US wants out of Iraq

I remember all the Arabs who screamed about a permanent US presence in Iraq, and demanded resistance. They never screamed as loudly about American bases in Kuwait, Qatar, and Oman. No bombings of markets in Doha, home of the base from which the US launched two wars against Iraq.

'With the level of violence having been tamped down to a degree manageable by Iraqi forces, and with Iraq's sectarian and ethnic political divisions having become an apparently intractable feature of post-Saddam political life that no amount of U.S. cajoling appears likely to resolve, this may be as good as it gets in Iraq. And if so, why should American soldiers hang around until 2011 in a war costing America in the region of $12 billion a month, and whose U.S. casualty count is nearing 4,500 dead and 30,000 wounded?

That question isn't being asked only by liberal anti-war opinion-makers. It has also been raised by a growing number of senior officials in Washington and U.S. commanders in Iraq. An internal memo drafted by Col. Timothy Reese, an adviser to the Iraqi senior military command, and leaked to the New York Times last month, doesn't mince words. He writes that it is time "for the U.S. to declare victory and bring our combat forces home."

The gist of the colonel's argument is that there is nothing significant that a continued U.S. military presence can do to improve either the delivery of "essential services" to Iraqis, or the ability and inclination of Maliki's sloppy and quarrelsome Shi'ite-dominated government to reconcile with the Sunnis and Kurds.

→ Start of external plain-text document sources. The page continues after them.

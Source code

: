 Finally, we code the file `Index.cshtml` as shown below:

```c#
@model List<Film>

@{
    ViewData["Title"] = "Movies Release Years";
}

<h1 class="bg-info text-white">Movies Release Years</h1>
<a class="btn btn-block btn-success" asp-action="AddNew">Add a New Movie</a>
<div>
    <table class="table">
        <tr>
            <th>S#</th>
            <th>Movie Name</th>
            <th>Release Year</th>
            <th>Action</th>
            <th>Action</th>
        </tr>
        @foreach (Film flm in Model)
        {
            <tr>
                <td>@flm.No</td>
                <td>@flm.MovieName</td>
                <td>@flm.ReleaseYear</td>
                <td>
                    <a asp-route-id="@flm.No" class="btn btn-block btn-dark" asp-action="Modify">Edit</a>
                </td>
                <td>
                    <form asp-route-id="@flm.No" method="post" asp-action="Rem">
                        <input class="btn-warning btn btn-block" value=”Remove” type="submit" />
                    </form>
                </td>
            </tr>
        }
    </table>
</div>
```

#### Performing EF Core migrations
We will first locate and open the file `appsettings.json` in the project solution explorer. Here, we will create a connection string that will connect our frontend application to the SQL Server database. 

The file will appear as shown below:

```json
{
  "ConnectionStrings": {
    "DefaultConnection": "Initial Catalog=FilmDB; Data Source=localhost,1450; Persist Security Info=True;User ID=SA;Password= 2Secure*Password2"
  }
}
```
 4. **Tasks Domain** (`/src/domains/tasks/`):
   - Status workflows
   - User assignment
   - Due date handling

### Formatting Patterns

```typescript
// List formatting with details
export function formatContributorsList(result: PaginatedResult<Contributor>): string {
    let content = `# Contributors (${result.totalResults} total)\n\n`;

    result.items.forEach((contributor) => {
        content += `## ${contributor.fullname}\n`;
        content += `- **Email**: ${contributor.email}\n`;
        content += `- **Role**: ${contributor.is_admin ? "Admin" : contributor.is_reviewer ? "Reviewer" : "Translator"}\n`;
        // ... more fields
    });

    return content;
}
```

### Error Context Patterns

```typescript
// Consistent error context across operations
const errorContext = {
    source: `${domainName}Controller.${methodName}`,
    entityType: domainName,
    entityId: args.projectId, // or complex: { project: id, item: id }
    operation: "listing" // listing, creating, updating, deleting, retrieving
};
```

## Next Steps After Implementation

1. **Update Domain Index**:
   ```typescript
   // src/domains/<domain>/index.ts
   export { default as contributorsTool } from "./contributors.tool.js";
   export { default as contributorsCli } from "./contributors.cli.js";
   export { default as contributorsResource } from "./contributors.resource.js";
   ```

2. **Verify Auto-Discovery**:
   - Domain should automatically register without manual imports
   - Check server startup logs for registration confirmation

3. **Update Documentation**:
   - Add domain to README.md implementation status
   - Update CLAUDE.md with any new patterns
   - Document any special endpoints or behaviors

In fact, there are a growing number of warning signs that the Iraqi government is no longer under the sway of their American forces that brought it into being. Reese notes a "sudden coolness" being displayed by Iraqi commanders towards their American counterparts after June 30, the date on which the Status of Forces Agreement concluded between Baghdad and Washington last December required that U.S. combat forces withdraw from Iraq's towns and cities. Following that date, suspects detained by U.S. soldiers were freed by Iraqis. And the Iraqi government openly disdained the recent offer by Vice-President Joe Biden, during a visit to Baghdad, to help mediate in its conflicts with Kurds and Sunnis. Top military adviser Reese likened the relationship between Iraqi and U.S. soldiers to "a father teaching his kid to ride a bike without training wheels, " explaining: "Our hand on the back of the (Iraqis') seat is holding them back and causing resentment. We need to let go before we both tumble to the ground." '

Thanks Maury for posting the link to this article.